# Analysis Inequality

1. Oct 1, 2008

### hypermonkey2

hey guys, i came across this inequality in analysis and am not sure how to prove it. Any ideas? It's not homework, im just curious..

Let a1, a2, . . . , an be strictly positive real numbers.
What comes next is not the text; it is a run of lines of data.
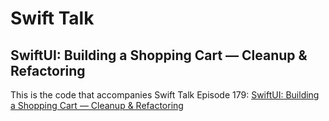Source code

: # Swift Talk
## SwiftUI: Building a Shopping Cart — Cleanup & Refactoring

This is the code that accompanies Swift Talk Episode 179: [SwiftUI: Building a Shopping Cart — Cleanup & Refactoring](https://talk.objc.io/episodes/S01E179-building-a-shopping-cart-cleanup-and-refactoring)
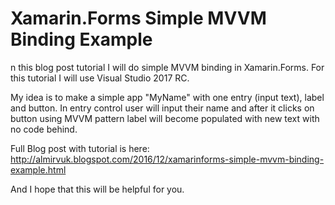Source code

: # Xamarin.Forms Simple MVVM Binding Example

n this blog post tutorial I will do simple MVVM binding in Xamarin.Forms. For this tutorial I will use Visual Studio 2017 RC.

My idea is to make a simple app "MyName" with one entry (input text), label and button. In entry control user will input their name and after it clicks on button using MVVM pattern label will become populated with new text with no code behind.

Full Blog post with tutorial is here: http://almirvuk.blogspot.com/2016/12/xamarinforms-simple-mvvm-binding-example.html

And I hope that this will be helpful for you.
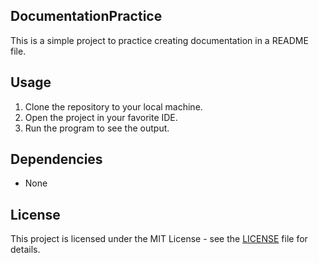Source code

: ## DocumentationPractice
This is a simple project to practice creating documentation in a README file.

## Usage
1. Clone the repository to your local machine.
2. Open the project in your favorite IDE.
3. Run the program to see the output.

## Dependencies
- None

## License
This project is licensed under the MIT License - see the [LICENSE](LICENSE) file for details.
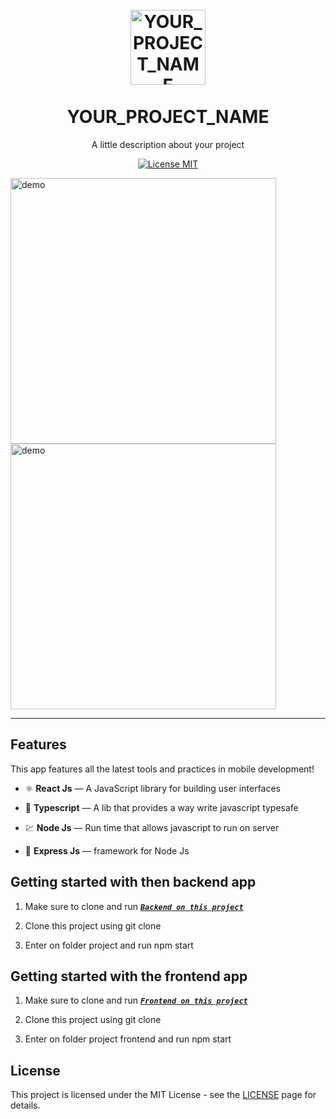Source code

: <h1 align="center">
<br>
  <img src="YOUR_LOGO_URL" alt="YOUR_PROJECT_NAME" width="120">
<br>
<br>
YOUR_PROJECT_NAME
</h1>

<p align="center">A little description about your project</p>

<p align="center">
  <a href="https://opensource.org/licenses/MIT">
    <img src="https://img.shields.io/badge/License-MIT-blue.svg" alt="License MIT">
  </a>
</p>

[//]: # "Add your gifs/images here:"

<div>
  <img src="IMAGE_1_URL" alt="demo" height="425">
  <img src="IMAGE_2_URL" alt="demo" height="425">
</div>

<hr />

## Features

[//]: # "Add the features of your project here:"

This app features all the latest tools and practices in mobile development!

- ⚛️ **React Js** — A JavaScript library for building user interfaces

- 📘 **Typescript** — A lib that provides a way write javascript
  typesafe

- 💹 **Node Js** — Run time that allows javascript to run on server

- 🚀 **Express Js** — framework for Node Js

## Getting started with then backend app

1. Make sure to clone and run **_[`Backend on this project`]("http://")_**

2. Clone this project using git clone

3. Enter on folder project and run npm start

## Getting started with the frontend app

1. Make sure to clone and run **_[`Frontend on this project`]("http://")_**

2. Clone this project using git clone

3. Enter on folder project frontend and run npm start

## License

This project is licensed under the MIT License - see the [LICENSE](https://opensource.org/licenses/MIT) page for details.

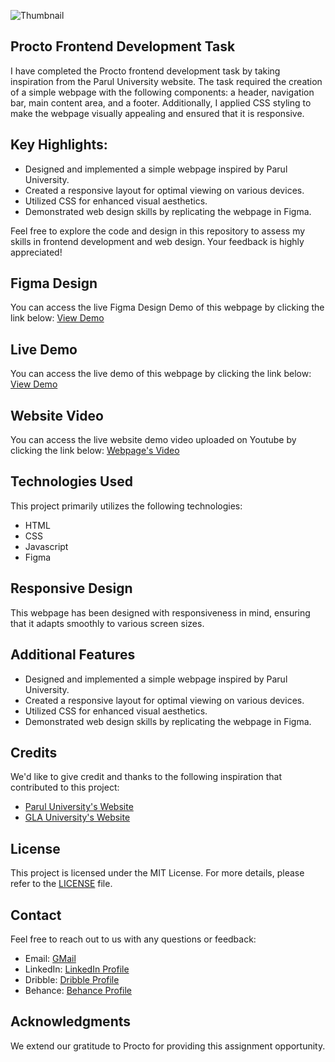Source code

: ![Thumbnail](https://github.com/the-PrafulDesai/procto-frontend-task/assets/108045971/75907dcb-d4c1-451f-bb71-9f7fd7681412)

## Procto Frontend Development Task
I have completed the Procto frontend development task by taking inspiration from the Parul University website. The task required the creation of a simple webpage with the following components: a header, navigation bar, main content area, and a footer. Additionally, I applied CSS styling to make the webpage visually appealing and ensured that it is responsive.

## Key Highlights:
- Designed and implemented a simple webpage inspired by Parul University.
- Created a responsive layout for optimal viewing on various devices.
- Utilized CSS for enhanced visual aesthetics.
- Demonstrated web design skills by replicating the webpage in Figma.

Feel free to explore the code and design in this repository to assess my skills in frontend development and web design. Your feedback is highly appreciated!


## Figma Design
You can access the live Figma Design Demo of this webpage by clicking the link below:
[View Demo](https://www.figma.com/file/Wab3L5swEy7cbyJ6HW5hPM/proto-frontend-task-webdesigning?type=design&node-id=0%3A1&mode=design&t=BL3qDttAhSgvBAIi-1)

## Live Demo
You can access the live demo of this webpage by clicking the link below:
[View Demo](https://the-prafuldesai.github.io/procto-frontend-task/)

## Website Video
You can access the live website demo video uploaded on Youtube by clicking the link below:
[Webpage's Video](https://youtu.be/k3Gm7OBgwnE)

## Technologies Used
This project primarily utilizes the following technologies:
- HTML
- CSS
- Javascript
- Figma

## Responsive Design
This webpage has been designed with responsiveness in mind, ensuring that it adapts smoothly to various screen sizes.

## Additional Features
- Designed and implemented a simple webpage inspired by Parul University.
- Created a responsive layout for optimal viewing on various devices.
- Utilized CSS for enhanced visual aesthetics.
- Demonstrated web design skills by replicating the webpage in Figma.

## Credits
We'd like to give credit and thanks to the following inspiration that contributed to this project:
- [Parul University's Website](https://paruluniversity.ac.in/master_2023/?utm_source=google_search_srv&utm_medium=zone_a&utm_campaign=brand&gad=1&gclid=CjwKCAjwmbqoBhAgEiwACIjzEBTlP9K36HzHBfNs36rUG_SLX15pWsuCsGNxrVIjdDk4q_3jS_ECjRoCzKsQAvD_BwE)
-  [GLA University's Website](https://www.gla.ac.in/)

## License
This project is licensed under the MIT License. For more details, please refer to the [LICENSE](LICENSE) file.

## Contact
Feel free to reach out to us with any questions or feedback:
- Email: [GMail](the.prafuldesai@gmail.com)
- LinkedIn: [LinkedIn Profile](https://www.linkedin.com/in/the-praful-desai/)
- Dribble: [Dribble Profile](https://dribbble.com/praful01032002)
- Behance: [Behance Profile](https://www.behance.net/theprafuldesai)

## Acknowledgments
We extend our gratitude to Procto for providing this assignment opportunity.
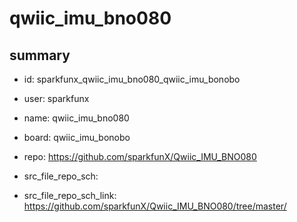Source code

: # qwiic_imu_bno080
 
## summary 
* id: sparkfunx_qwiic_imu_bno080_qwiic_imu_bonobo
* user: sparkfunx
* name: qwiic_imu_bno080
* board: qwiic_imu_bonobo
* repo: https://github.com/sparkfunX/Qwiic_IMU_BNO080



* src_file_repo_sch: 
* src_file_repo_sch_link: https://github.com/sparkfunX/Qwiic_IMU_BNO080/tree/master/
Show that

a1 + a2 + · · · + an−1 + an <= ((a1)^2)/a2 + ((a2)^2)/a3) +...+ ((an)^2)/a1

cheers

2. Oct 1, 2008

### morphism

Here's the case n=2. It follows from the AM-GM inequality.

$$0 \leq \left(\frac{a_1}{\sqrt{a_2}} - \frac{a_2}{\sqrt{a_1}}\right)^2 = \frac{a_1^2}{a_2} - 2\sqrt{a_1 a_2} + \frac{a_2^2}{a_1} \leq \frac{a_1^2}{a_2} - (a_1 + a_2) + \frac{a_2^2}{a_1}.$$

3. Oct 1, 2008

### hypermonkey2

Thats pretty sweet. Thats hard to generalize, no?

4. Oct 1, 2008

### morphism

Yeah. I thought it was an easy induction argument after that, but that's obviously not the case. The flu is making me stupid.

Anyway, we can use the Cauchy-Schwarz inequality instead.

$$\left(\sum a_i\right)^2 = \left(\sum \frac{a_i}{\sqrt{a_{i+1}}} \sqrt{a_{i+1}}\right)^2 \leq \sum \frac{a_i^2}{a_{i+1}} \sum a_{i+1},$$

where the index of summation is taken mod n (so a_{n+1} = a_1).